(What is expected)
Only the text of the records belongs in the answer, copied exactly, with every picture omitted.

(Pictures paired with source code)

BEGIN

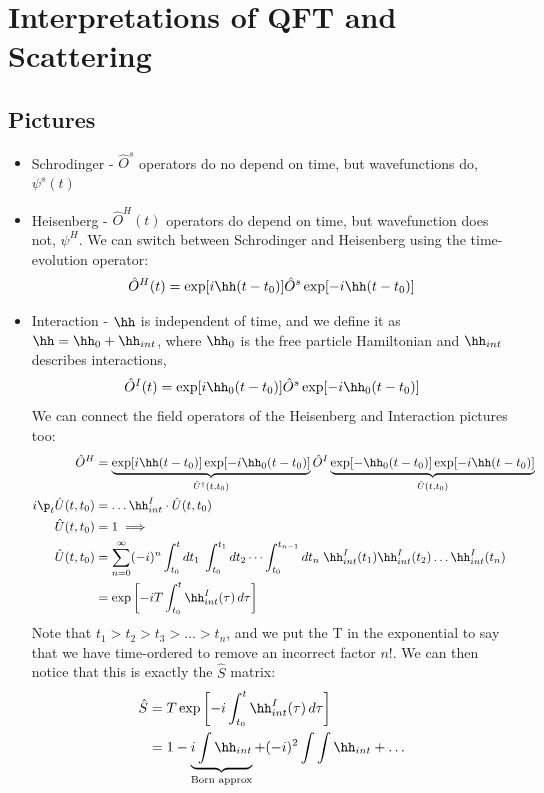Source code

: \documentclass[a4paper, 11pt, normalem]{report}
\begin{document}
\chapter{Interpretations of QFT and Scattering}
\section{Pictures}
\begin{itemize}
    \item Schrodinger - $\hat{O}^{s}$ operators do no depend on time, but wavefunctions do, $\psi^s(t)$
    \item Heisenberg - $\hat{O}^H(t)$ operators do depend on time, but wavefunction does not, $\psi^H$.
        We can switch between Schrodinger and Heisenberg using the time-evolution operator:
        \begin{align}
            \hat{O}^H(t) &= \exp[i\hh(t-t_0)]\hat{O}^s\exp[-i\hh(t-t_0)] \\
        \end{align}
    \item Interaction - $\hh$ is independent of time, and we define it as $\hh = \hh_0 + \hh_{int}$, where $\hh_0$ is the free particle Hamiltonian and $\hh_{int}$ describes interactions,
        \begin{equation}
            \hat{O}^I(t) = \exp[i\hh_0(t-t_0)]\hat{O}^s\exp[-i\hh_0(t-t_0)]
        \end{equation}
        We can connect the field operators of the Heisenberg and Interaction pictures too:
        \begin{align}
            \hat{O}^H &= \underbrace{\exp[i\hh(t-t_0)]\exp[-i\hh_0(t-t_0)]}_{\hat{U}^\dagger(t,t_0)}\hat{O}^I\underbrace{\exp[-\hh_0(t-t_0)]\exp[-i\hh(t-t_0)]}_{\hat{U}(t,t_0)} \\
            i\p_t\hat{U}(t,t_0) &= \dots \hh_{int}^I\cdot\hat{U}(t,t_0) \\
            \hat{U}(t,t_0) &= 1 \implies \\
            \hat{U}(t,t_0) &= \sum_{n=0}^\infty (-i)^n \int_{t_0}^t dt_1\; \int_{t_0}^{t_1} dt_2\, \dots \int_{t_0}^{t_{n-1}}dt_n \; \hh_{int}^I(t_1)\hh_{int}^I(t_2)\dots\hh_{int}^I(t_n) \\
                           &= \exp\left[-iT \int_{t_0}^t \hh_{int}^I(\tau)\,d\tau\right]
        \end{align}
        Note that $t_1>t_2>t_3>\dots>t_n$, and we put the T in the exponential to say that we have time-ordered to remove an incorrect factor $n!$.
        We can then notice that this is exactly the $\hat{S}$ matrix:
        \begin{align}
            \hat{S} &= T\exp\left[-i\int_{t_0}^t \hh_{int}^I(\tau)\,d\tau\right] \\
                    &= 1 - \underbrace{i\int \hh_{int}}_{\text{Born approx}} + (-i)^2 \int \int \hh_{int} + \dots
        \end{align}
\end{itemize}
\end{document}
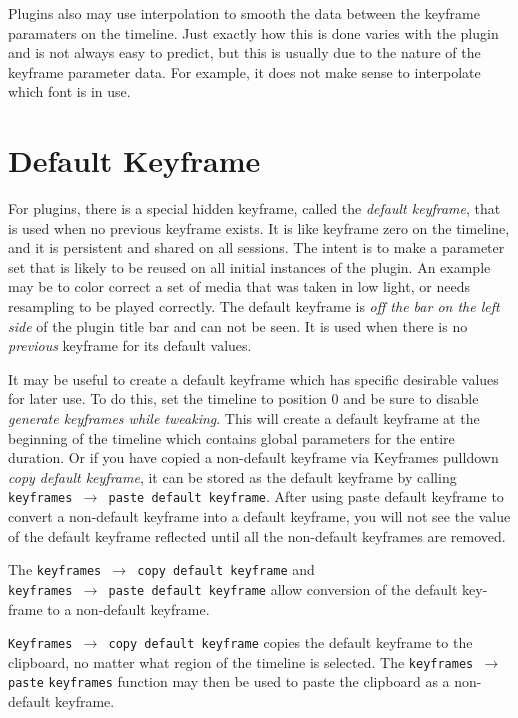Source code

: Plugins also may use interpolation to smooth the data between the keyframe paramaters on the timeline.  Just exactly how this is done varies with the plugin and is not always easy to predict, but this
is usually due to the nature of the keyframe parameter data.  For example, it does not make sense to interpolate which font is in use.

\section{Default Keyframe}%
\label{sec:default_keyframe}

For plugins, there is a special hidden keyframe, called the \textit{default keyframe}, that is used when no previous keyframe exists.  It is like keyframe zero on the timeline, and it is persistent and shared on
all sessions.  The intent is to make a parameter set that is likely to be reused on all initial instances of the plugin.  An example may be to color correct a set of media that was taken in low light, or needs resampling to be played correctly.  The default keyframe is \textit{off the bar on the left side} of the plugin title bar and can not be seen.  It is used when there is no \textit{previous} keyframe for its default values.

It may be useful to create a default keyframe which has specific desirable values for later use.  To do this, set the timeline to position 0 and be sure to disable \textit{generate keyframes while tweaking}.  This will create a default keyframe at the beginning of the timeline which contains global parameters for the entire duration.  Or if you have copied a non-default keyframe via Keyframes pulldown \textit{copy default keyframe}, it can be stored as the default keyframe by calling \texttt{keyframes $\rightarrow$ paste default keyframe}.  After using paste default keyframe to convert a non-default keyframe into a default keyframe, you will not see the value of the default keyframe reflected until all the non-default keyframes are removed.

The \texttt{keyframes $\rightarrow$ copy default keyframe} and \\
\texttt{keyframes $\rightarrow$ paste default keyframe} allow conversion of the default key-frame to a non-default keyframe.

\texttt{Keyframes $\rightarrow$ copy default keyframe} copies the default keyframe to the clipboard, no matter what region of the timeline is selected.
The \texttt{keyframes $\rightarrow$ paste} \texttt{keyframes} function may then be used to paste the clipboard as a non-default keyframe.

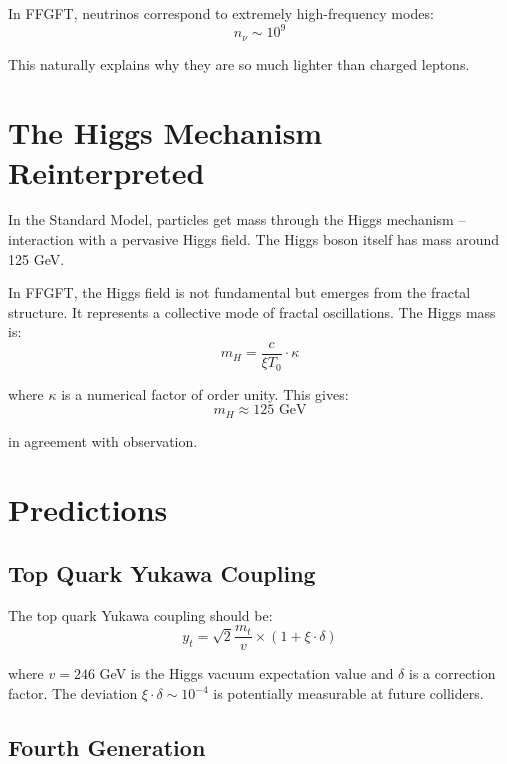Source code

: In FFGFT, neutrinos correspond to extremely high-frequency modes:
\begin{equation}
n_\nu \sim 10^9
\end{equation}

This naturally explains why they are so much lighter than charged leptons.

\section{The Higgs Mechanism Reinterpreted}

In the Standard Model, particles get mass through the Higgs mechanism -- interaction with a pervasive Higgs field. The Higgs boson itself has mass around 125 GeV.

In FFGFT, the Higgs field is not fundamental but emerges from the fractal structure. It represents a collective mode of fractal oscillations. The Higgs mass is:
\begin{equation}
m_H = \frac{c}{\xi T_0} \cdot \kappa
\end{equation}

where $\kappa$ is a numerical factor of order unity. This gives:
\begin{equation}
m_H \approx 125 \text{ GeV}
\end{equation}

in agreement with observation.

\section{Predictions}

\subsection{Top Quark Yukawa Coupling}

The top quark Yukawa coupling should be:
\begin{equation}
y_t = \sqrt{2} \frac{m_t}{v} \times (1 + \xi \cdot \delta)
\end{equation}

where $v = 246$ GeV is the Higgs vacuum expectation value and $\delta$ is a correction factor. The deviation $\xi \cdot \delta \sim 10^{-4}$ is potentially measurable at future colliders.

\subsection{Fourth Generation}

END

(Answer space)
Source code

: \documentclass[a4paper, 11pt, normalem]{report}
\begin{document}
\chapter{Interpretations of QFT and Scattering}
\section{Pictures}
\begin{itemize}
    \item Schrodinger - $\hat{O}^{s}$ operators do no depend on time, but wavefunctions do, $\psi^s(t)$
    \item Heisenberg - $\hat{O}^H(t)$ operators do depend on time, but wavefunction does not, $\psi^H$.
        We can switch between Schrodinger and Heisenberg using the time-evolution operator:
        \begin{align}
            \hat{O}^H(t) &= \exp[i\hh(t-t_0)]\hat{O}^s\exp[-i\hh(t-t_0)] \\
        \end{align}
    \item Interaction - $\hh$ is independent of time, and we define it as $\hh = \hh_0 + \hh_{int}$, where $\hh_0$ is the free particle Hamiltonian and $\hh_{int}$ describes interactions,
        \begin{equation}
            \hat{O}^I(t) = \exp[i\hh_0(t-t_0)]\hat{O}^s\exp[-i\hh_0(t-t_0)]
        \end{equation}
        We can connect the field operators of the Heisenberg and Interaction pictures too:
        \begin{align}
            \hat{O}^H &= \underbrace{\exp[i\hh(t-t_0)]\exp[-i\hh_0(t-t_0)]}_{\hat{U}^\dagger(t,t_0)}\hat{O}^I\underbrace{\exp[-\hh_0(t-t_0)]\exp[-i\hh(t-t_0)]}_{\hat{U}(t,t_0)} \\
            i\p_t\hat{U}(t,t_0) &= \dots \hh_{int}^I\cdot\hat{U}(t,t_0) \\
            \hat{U}(t,t_0) &= 1 \implies \\
            \hat{U}(t,t_0) &= \sum_{n=0}^\infty (-i)^n \int_{t_0}^t dt_1\; \int_{t_0}^{t_1} dt_2\, \dots \int_{t_0}^{t_{n-1}}dt_n \; \hh_{int}^I(t_1)\hh_{int}^I(t_2)\dots\hh_{int}^I(t_n) \\
                           &= \exp\left[-iT \int_{t_0}^t \hh_{int}^I(\tau)\,d\tau\right]
        \end{align}
        Note that $t_1>t_2>t_3>\dots>t_n$, and we put the T in the exponential to say that we have time-ordered to remove an incorrect factor $n!$.
        We can then notice that this is exactly the $\hat{S}$ matrix:
        \begin{align}
            \hat{S} &= T\exp\left[-i\int_{t_0}^t \hh_{int}^I(\tau)\,d\tau\right] \\
                    &= 1 - \underbrace{i\int \hh_{int}}_{\text{Born approx}} + (-i)^2 \int \int \hh_{int} + \dots
        \end{align}
\end{itemize}
\end{document}
Source code

: Plugins also may use interpolation to smooth the data between the keyframe paramaters on the timeline.  Just exactly how this is done varies with the plugin and is not always easy to predict, but this
is usually due to the nature of the keyframe parameter data.  For example, it does not make sense to interpolate which font is in use.

\section{Default Keyframe}%
\label{sec:default_keyframe}

For plugins, there is a special hidden keyframe, called the \textit{default keyframe}, that is used when no previous keyframe exists.  It is like keyframe zero on the timeline, and it is persistent and shared on
all sessions.  The intent is to make a parameter set that is likely to be reused on all initial instances of the plugin.  An example may be to color correct a set of media that was taken in low light, or needs resampling to be played correctly.  The default keyframe is \textit{off the bar on the left side} of the plugin title bar and can not be seen.  It is used when there is no \textit{previous} keyframe for its default values.

It may be useful to create a default keyframe which has specific desirable values for later use.  To do this, set the timeline to position 0 and be sure to disable \textit{generate keyframes while tweaking}.  This will create a default keyframe at the beginning of the timeline which contains global parameters for the entire duration.  Or if you have copied a non-default keyframe via Keyframes pulldown \textit{copy default keyframe}, it can be stored as the default keyframe by calling \texttt{keyframes $\rightarrow$ paste default keyframe}.  After using paste default keyframe to convert a non-default keyframe into a default keyframe, you will not see the value of the default keyframe reflected until all the non-default keyframes are removed.

The \texttt{keyframes $\rightarrow$ copy default keyframe} and \\
\texttt{keyframes $\rightarrow$ paste default keyframe} allow conversion of the default key-frame to a non-default keyframe.

\texttt{Keyframes $\rightarrow$ copy default keyframe} copies the default keyframe to the clipboard, no matter what region of the timeline is selected.
The \texttt{keyframes $\rightarrow$ paste} \texttt{keyframes} function may then be used to paste the clipboard as a non-default keyframe.

Source code

: In FFGFT, neutrinos correspond to extremely high-frequency modes:
\begin{equation}
n_\nu \sim 10^9
\end{equation}

This naturally explains why they are so much lighter than charged leptons.

\section{The Higgs Mechanism Reinterpreted}

In the Standard Model, particles get mass through the Higgs mechanism -- interaction with a pervasive Higgs field. The Higgs boson itself has mass around 125 GeV.

In FFGFT, the Higgs field is not fundamental but emerges from the fractal structure. It represents a collective mode of fractal oscillations. The Higgs mass is:
\begin{equation}
m_H = \frac{c}{\xi T_0} \cdot \kappa
\end{equation}

where $\kappa$ is a numerical factor of order unity. This gives:
\begin{equation}
m_H \approx 125 \text{ GeV}
\end{equation}

in agreement with observation.

\section{Predictions}

\subsection{Top Quark Yukawa Coupling}

The top quark Yukawa coupling should be:
\begin{equation}
y_t = \sqrt{2} \frac{m_t}{v} \times (1 + \xi \cdot \delta)
\end{equation}

where $v = 246$ GeV is the Higgs vacuum expectation value and $\delta$ is a correction factor. The deviation $\xi \cdot \delta \sim 10^{-4}$ is potentially measurable at future colliders.

\subsection{Fourth Generation}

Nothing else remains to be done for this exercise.